- What you will do: Look for the string "figure" in the data below, and copy each line that holds it.

- Materials provided:

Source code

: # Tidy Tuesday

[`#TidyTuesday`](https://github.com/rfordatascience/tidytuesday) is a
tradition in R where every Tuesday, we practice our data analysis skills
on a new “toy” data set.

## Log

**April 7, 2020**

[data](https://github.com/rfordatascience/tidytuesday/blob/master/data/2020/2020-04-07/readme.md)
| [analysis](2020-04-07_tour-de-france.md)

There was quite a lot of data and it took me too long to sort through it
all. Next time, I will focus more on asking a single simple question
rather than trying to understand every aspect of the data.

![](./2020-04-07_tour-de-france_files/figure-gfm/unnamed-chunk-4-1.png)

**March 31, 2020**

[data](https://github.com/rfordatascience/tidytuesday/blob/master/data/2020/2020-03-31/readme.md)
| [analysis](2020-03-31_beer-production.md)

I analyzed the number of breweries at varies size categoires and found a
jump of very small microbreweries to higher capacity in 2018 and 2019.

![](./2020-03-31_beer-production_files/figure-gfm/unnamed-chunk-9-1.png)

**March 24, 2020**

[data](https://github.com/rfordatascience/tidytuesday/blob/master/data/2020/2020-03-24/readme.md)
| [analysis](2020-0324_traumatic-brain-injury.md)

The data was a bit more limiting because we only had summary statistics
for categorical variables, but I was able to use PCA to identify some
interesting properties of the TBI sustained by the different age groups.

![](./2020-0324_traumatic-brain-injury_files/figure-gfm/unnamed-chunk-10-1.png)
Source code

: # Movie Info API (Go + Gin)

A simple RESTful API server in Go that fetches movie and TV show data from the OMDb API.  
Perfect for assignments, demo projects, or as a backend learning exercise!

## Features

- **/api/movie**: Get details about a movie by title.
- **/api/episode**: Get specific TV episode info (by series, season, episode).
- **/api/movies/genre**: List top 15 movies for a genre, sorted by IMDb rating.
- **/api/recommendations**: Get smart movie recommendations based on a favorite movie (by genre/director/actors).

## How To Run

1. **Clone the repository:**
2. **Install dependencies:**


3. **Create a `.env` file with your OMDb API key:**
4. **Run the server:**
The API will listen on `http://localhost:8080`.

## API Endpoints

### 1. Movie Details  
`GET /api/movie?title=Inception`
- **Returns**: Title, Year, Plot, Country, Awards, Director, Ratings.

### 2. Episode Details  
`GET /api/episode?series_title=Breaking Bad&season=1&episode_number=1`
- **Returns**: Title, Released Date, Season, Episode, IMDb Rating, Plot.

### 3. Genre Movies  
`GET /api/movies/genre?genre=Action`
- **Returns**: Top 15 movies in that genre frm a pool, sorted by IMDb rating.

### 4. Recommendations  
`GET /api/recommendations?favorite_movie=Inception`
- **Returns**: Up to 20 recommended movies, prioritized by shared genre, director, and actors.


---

- Result for this task:
![](./2020-04-07_tour-de-france_files/figure-gfm/unnamed-chunk-4-1.png)
![](./2020-03-31_beer-production_files/figure-gfm/unnamed-chunk-9-1.png)
![](./2020-0324_traumatic-brain-injury_files/figure-gfm/unnamed-chunk-10-1.png)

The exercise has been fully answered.